第十三話
金曜日。
放課後の科学部。
ナナミは、珍しく先に声をかけてきた。
「今日、ひとつ仮説を捨てた」
ユウは椅子に座りながら返す。
「なんの?」
「“人は論理で関係を維持できる”って仮説」
「きっかけは?」
ナナミは迷いなく言った。
「君」
ユウは、一瞬言葉を失った。
ナナミはノートを閉じて、いつもの冷静な声で続けた。
「君を観察して、分析して、
すべて記録していれば、関係が維持できると思ってた」
「でも、君の表情や間、沈黙の揺れは、
どれだけ記録しても“わかった気”にしかならなかった」
「君を“理解”するには、
“一緒に揺れる”必要があるとわかった」
ユウは、ゆっくりと深呼吸して、言った。
「それってさ、もう観察じゃなくて――」
「共鳴」
ナナミが言葉を継ぐ。
そして、少しだけ照れくさそうに目をそらした。
「今日だけは、“白衣”を脱いできた」
「お、部長じゃなくて、ナナミとして来たわけか」
「仮に、ね」
その言葉に、ユウはふっと笑った。
「俺も今日、“いい人”やめた」
「なにをしたの」
「ミナトに“ムカついた”って言った。
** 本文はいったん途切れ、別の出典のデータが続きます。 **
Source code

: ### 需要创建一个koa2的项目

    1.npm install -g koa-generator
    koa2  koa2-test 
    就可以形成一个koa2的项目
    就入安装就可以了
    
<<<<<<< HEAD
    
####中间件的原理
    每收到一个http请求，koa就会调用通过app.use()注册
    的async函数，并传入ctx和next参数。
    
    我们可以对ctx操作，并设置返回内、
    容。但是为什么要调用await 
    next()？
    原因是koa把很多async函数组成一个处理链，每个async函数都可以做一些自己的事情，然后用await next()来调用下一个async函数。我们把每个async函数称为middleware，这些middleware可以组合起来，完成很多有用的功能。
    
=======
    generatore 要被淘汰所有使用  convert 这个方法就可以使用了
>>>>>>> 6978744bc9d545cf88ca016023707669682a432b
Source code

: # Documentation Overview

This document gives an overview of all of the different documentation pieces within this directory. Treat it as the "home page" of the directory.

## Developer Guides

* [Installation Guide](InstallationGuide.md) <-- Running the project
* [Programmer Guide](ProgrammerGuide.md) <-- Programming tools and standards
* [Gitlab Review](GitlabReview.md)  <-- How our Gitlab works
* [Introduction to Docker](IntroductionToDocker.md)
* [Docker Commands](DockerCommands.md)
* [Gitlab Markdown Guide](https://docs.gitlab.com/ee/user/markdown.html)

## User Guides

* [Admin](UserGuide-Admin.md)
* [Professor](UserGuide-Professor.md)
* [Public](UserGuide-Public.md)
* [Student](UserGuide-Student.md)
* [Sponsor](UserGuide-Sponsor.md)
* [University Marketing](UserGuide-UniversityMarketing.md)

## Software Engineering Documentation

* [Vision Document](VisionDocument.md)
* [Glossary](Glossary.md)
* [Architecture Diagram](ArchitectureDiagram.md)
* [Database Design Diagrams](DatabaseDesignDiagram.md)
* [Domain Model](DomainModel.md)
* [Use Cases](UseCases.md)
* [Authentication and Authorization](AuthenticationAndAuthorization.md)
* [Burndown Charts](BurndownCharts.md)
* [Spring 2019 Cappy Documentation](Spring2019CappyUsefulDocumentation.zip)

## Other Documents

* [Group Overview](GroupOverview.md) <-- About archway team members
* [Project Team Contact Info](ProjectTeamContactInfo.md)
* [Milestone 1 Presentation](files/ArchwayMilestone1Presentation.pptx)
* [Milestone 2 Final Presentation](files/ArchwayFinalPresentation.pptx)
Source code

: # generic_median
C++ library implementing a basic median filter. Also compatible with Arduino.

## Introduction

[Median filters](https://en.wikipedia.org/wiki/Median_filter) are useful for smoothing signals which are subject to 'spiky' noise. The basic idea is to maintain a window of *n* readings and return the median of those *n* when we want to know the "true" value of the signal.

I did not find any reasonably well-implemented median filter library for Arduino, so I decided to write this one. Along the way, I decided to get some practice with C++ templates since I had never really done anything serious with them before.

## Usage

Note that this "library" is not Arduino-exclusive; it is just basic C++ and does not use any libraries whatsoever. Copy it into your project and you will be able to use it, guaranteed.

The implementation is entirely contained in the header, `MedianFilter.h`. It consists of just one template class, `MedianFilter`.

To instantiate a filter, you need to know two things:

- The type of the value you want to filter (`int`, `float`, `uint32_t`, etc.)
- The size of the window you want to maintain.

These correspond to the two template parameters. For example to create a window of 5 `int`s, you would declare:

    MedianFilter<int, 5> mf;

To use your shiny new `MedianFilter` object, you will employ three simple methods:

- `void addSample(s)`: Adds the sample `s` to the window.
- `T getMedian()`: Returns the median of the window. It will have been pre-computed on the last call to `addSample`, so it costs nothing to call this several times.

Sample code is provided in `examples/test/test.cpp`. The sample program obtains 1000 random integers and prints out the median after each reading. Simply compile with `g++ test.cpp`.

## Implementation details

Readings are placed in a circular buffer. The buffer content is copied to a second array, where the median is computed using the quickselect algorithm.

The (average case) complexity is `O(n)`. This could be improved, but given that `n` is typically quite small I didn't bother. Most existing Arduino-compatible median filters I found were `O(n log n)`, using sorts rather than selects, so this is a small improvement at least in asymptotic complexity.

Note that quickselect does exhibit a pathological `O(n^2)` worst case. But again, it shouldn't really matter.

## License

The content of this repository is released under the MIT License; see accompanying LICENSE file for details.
直接」
「進歩だね」
「でも、それでも“関係”は壊れなかった」
「揺らぎがあるほうが、観測可能性は高まる」
窓の外には、春の終わりの夕焼けが差していた。
ふたりの影が、部室の床に静かに伸びている。
「ねえナナミ」
「なに?」
「俺たちって、友達?」
「定義による」
「そっか」
ユウは、少しだけ笑って言う。
「じゃあ定義とかなしで、明日もまた来るわ」
「論理的じゃないけど、合理的な選択だと思う」
ふたりは、言葉少なに並んで座り続けた。
そこにもう、観察と被観察の境界はなかった。